_Instructions for the task_:
Write out all of the listing exactly. Add nothing to it.

_Data extract_:
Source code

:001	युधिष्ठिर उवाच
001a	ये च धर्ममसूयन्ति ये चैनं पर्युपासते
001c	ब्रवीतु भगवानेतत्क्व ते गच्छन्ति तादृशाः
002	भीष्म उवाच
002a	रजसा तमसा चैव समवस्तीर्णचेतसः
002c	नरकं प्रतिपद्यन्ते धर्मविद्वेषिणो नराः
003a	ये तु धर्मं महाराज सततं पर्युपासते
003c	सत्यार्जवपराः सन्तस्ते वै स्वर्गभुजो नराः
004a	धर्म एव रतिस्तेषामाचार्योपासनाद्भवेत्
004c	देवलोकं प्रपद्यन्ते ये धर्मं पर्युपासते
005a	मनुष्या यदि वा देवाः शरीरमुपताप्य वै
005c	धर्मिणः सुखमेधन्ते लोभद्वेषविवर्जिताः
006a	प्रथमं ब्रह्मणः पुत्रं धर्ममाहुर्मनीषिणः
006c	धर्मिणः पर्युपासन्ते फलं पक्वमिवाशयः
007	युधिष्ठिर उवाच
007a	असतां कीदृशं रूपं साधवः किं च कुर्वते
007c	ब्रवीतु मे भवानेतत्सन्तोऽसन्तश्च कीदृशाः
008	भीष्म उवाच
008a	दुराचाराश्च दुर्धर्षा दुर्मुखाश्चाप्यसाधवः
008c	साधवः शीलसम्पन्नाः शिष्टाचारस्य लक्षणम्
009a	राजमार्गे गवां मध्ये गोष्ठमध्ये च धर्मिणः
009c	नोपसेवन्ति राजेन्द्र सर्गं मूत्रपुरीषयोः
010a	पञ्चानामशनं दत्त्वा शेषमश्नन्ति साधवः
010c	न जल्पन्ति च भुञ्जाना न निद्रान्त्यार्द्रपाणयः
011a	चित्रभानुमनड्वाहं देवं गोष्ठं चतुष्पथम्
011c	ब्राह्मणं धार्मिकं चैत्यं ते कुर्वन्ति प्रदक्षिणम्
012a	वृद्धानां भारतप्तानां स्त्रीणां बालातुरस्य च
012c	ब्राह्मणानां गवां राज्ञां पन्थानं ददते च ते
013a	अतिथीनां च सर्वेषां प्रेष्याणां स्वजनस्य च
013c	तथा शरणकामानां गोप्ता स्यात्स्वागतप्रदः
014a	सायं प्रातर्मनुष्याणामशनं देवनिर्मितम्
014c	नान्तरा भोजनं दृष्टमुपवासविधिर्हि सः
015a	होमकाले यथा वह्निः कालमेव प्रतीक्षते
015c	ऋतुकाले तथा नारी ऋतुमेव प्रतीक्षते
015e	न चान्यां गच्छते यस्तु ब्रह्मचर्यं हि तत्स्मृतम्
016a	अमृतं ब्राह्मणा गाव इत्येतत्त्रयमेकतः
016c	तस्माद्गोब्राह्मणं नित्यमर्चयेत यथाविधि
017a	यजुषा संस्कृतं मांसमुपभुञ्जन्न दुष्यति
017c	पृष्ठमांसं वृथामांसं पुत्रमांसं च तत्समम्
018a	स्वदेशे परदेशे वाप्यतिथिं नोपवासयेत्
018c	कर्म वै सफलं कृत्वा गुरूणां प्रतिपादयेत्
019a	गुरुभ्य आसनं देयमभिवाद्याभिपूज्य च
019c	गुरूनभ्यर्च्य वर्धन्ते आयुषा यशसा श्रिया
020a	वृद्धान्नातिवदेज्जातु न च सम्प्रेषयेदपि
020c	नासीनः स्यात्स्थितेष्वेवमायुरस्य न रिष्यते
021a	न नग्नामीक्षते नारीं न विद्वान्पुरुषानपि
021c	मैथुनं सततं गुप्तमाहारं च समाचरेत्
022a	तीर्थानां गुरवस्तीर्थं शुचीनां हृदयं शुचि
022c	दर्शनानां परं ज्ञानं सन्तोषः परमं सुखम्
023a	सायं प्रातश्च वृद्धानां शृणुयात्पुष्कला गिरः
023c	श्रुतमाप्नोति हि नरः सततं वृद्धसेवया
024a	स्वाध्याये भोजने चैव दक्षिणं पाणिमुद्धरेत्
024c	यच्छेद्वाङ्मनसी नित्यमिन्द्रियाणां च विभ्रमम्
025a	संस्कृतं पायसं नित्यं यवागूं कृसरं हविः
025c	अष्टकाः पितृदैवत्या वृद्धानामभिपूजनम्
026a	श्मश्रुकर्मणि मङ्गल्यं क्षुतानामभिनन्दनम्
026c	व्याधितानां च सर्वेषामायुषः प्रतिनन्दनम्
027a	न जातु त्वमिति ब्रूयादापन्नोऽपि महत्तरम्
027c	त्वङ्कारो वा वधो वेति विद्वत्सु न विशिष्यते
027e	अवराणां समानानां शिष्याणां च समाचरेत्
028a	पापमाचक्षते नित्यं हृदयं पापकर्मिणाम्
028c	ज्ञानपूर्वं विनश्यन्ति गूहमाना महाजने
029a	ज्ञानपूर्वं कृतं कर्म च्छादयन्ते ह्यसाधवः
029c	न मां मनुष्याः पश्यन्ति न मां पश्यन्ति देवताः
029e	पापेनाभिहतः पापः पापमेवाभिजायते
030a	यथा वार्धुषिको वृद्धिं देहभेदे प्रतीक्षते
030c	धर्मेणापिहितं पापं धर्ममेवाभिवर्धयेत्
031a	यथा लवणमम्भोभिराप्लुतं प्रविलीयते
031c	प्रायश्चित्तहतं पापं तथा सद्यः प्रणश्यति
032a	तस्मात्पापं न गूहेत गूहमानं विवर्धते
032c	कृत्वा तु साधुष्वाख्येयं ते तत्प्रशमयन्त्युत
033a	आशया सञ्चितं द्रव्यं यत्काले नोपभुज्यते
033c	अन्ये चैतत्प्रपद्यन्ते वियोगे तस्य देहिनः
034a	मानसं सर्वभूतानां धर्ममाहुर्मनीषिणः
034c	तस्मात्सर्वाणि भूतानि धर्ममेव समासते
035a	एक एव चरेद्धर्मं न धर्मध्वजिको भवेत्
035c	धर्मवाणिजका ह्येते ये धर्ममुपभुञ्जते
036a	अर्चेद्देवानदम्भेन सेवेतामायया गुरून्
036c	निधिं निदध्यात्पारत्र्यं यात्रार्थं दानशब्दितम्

_Finished task_:
Source code

:001	युधिष्ठिर उवाच
001a	ये च धर्ममसूयन्ति ये चैनं पर्युपासते
001c	ब्रवीतु भगवानेतत्क्व ते गच्छन्ति तादृशाः
002	भीष्म उवाच
002a	रजसा तमसा चैव समवस्तीर्णचेतसः
002c	नरकं प्रतिपद्यन्ते धर्मविद्वेषिणो नराः
003a	ये तु धर्मं महाराज सततं पर्युपासते
003c	सत्यार्जवपराः सन्तस्ते वै स्वर्गभुजो नराः
004a	धर्म एव रतिस्तेषामाचार्योपासनाद्भवेत्
004c	देवलोकं प्रपद्यन्ते ये धर्मं पर्युपासते
005a	मनुष्या यदि वा देवाः शरीरमुपताप्य वै
005c	धर्मिणः सुखमेधन्ते लोभद्वेषविवर्जिताः
006a	प्रथमं ब्रह्मणः पुत्रं धर्ममाहुर्मनीषिणः
006c	धर्मिणः पर्युपासन्ते फलं पक्वमिवाशयः
007	युधिष्ठिर उवाच
007a	असतां कीदृशं रूपं साधवः किं च कुर्वते
007c	ब्रवीतु मे भवानेतत्सन्तोऽसन्तश्च कीदृशाः
008	भीष्म उवाच
008a	दुराचाराश्च दुर्धर्षा दुर्मुखाश्चाप्यसाधवः
008c	साधवः शीलसम्पन्नाः शिष्टाचारस्य लक्षणम्
009a	राजमार्गे गवां मध्ये गोष्ठमध्ये च धर्मिणः
009c	नोपसेवन्ति राजेन्द्र सर्गं मूत्रपुरीषयोः
010a	पञ्चानामशनं दत्त्वा शेषमश्नन्ति साधवः
010c	न जल्पन्ति च भुञ्जाना न निद्रान्त्यार्द्रपाणयः
011a	चित्रभानुमनड्वाहं देवं गोष्ठं चतुष्पथम्
011c	ब्राह्मणं धार्मिकं चैत्यं ते कुर्वन्ति प्रदक्षिणम्
012a	वृद्धानां भारतप्तानां स्त्रीणां बालातुरस्य च
012c	ब्राह्मणानां गवां राज्ञां पन्थानं ददते च ते
013a	अतिथीनां च सर्वेषां प्रेष्याणां स्वजनस्य च
013c	तथा शरणकामानां गोप्ता स्यात्स्वागतप्रदः
014a	सायं प्रातर्मनुष्याणामशनं देवनिर्मितम्
014c	नान्तरा भोजनं दृष्टमुपवासविधिर्हि सः
015a	होमकाले यथा वह्निः कालमेव प्रतीक्षते
015c	ऋतुकाले तथा नारी ऋतुमेव प्रतीक्षते
015e	न चान्यां गच्छते यस्तु ब्रह्मचर्यं हि तत्स्मृतम्
016a	अमृतं ब्राह्मणा गाव इत्येतत्त्रयमेकतः
016c	तस्माद्गोब्राह्मणं नित्यमर्चयेत यथाविधि
017a	यजुषा संस्कृतं मांसमुपभुञ्जन्न दुष्यति
017c	पृष्ठमांसं वृथामांसं पुत्रमांसं च तत्समम्
018a	स्वदेशे परदेशे वाप्यतिथिं नोपवासयेत्
018c	कर्म वै सफलं कृत्वा गुरूणां प्रतिपादयेत्
019a	गुरुभ्य आसनं देयमभिवाद्याभिपूज्य च
019c	गुरूनभ्यर्च्य वर्धन्ते आयुषा यशसा श्रिया
020a	वृद्धान्नातिवदेज्जातु न च सम्प्रेषयेदपि
020c	नासीनः स्यात्स्थितेष्वेवमायुरस्य न रिष्यते
021a	न नग्नामीक्षते नारीं न विद्वान्पुरुषानपि
021c	मैथुनं सततं गुप्तमाहारं च समाचरेत्
022a	तीर्थानां गुरवस्तीर्थं शुचीनां हृदयं शुचि
022c	दर्शनानां परं ज्ञानं सन्तोषः परमं सुखम्
023a	सायं प्रातश्च वृद्धानां शृणुयात्पुष्कला गिरः
023c	श्रुतमाप्नोति हि नरः सततं वृद्धसेवया
024a	स्वाध्याये भोजने चैव दक्षिणं पाणिमुद्धरेत्
024c	यच्छेद्वाङ्मनसी नित्यमिन्द्रियाणां च विभ्रमम्
025a	संस्कृतं पायसं नित्यं यवागूं कृसरं हविः
025c	अष्टकाः पितृदैवत्या वृद्धानामभिपूजनम्
026a	श्मश्रुकर्मणि मङ्गल्यं क्षुतानामभिनन्दनम्
026c	व्याधितानां च सर्वेषामायुषः प्रतिनन्दनम्
027a	न जातु त्वमिति ब्रूयादापन्नोऽपि महत्तरम्
027c	त्वङ्कारो वा वधो वेति विद्वत्सु न विशिष्यते
027e	अवराणां समानानां शिष्याणां च समाचरेत्
028a	पापमाचक्षते नित्यं हृदयं पापकर्मिणाम्
028c	ज्ञानपूर्वं विनश्यन्ति गूहमाना महाजने
029a	ज्ञानपूर्वं कृतं कर्म च्छादयन्ते ह्यसाधवः
029c	न मां मनुष्याः पश्यन्ति न मां पश्यन्ति देवताः
029e	पापेनाभिहतः पापः पापमेवाभिजायते
030a	यथा वार्धुषिको वृद्धिं देहभेदे प्रतीक्षते
030c	धर्मेणापिहितं पापं धर्ममेवाभिवर्धयेत्
031a	यथा लवणमम्भोभिराप्लुतं प्रविलीयते
031c	प्रायश्चित्तहतं पापं तथा सद्यः प्रणश्यति
032a	तस्मात्पापं न गूहेत गूहमानं विवर्धते
032c	कृत्वा तु साधुष्वाख्येयं ते तत्प्रशमयन्त्युत
033a	आशया सञ्चितं द्रव्यं यत्काले नोपभुज्यते
033c	अन्ये चैतत्प्रपद्यन्ते वियोगे तस्य देहिनः
034a	मानसं सर्वभूतानां धर्ममाहुर्मनीषिणः
034c	तस्मात्सर्वाणि भूतानि धर्ममेव समासते
035a	एक एव चरेद्धर्मं न धर्मध्वजिको भवेत्
035c	धर्मवाणिजका ह्येते ये धर्ममुपभुञ्जते
036a	अर्चेद्देवानदम्भेन सेवेतामायया गुरून्
036c	निधिं निदध्यात्पारत्र्यं यात्रार्थं दानशब्दितम्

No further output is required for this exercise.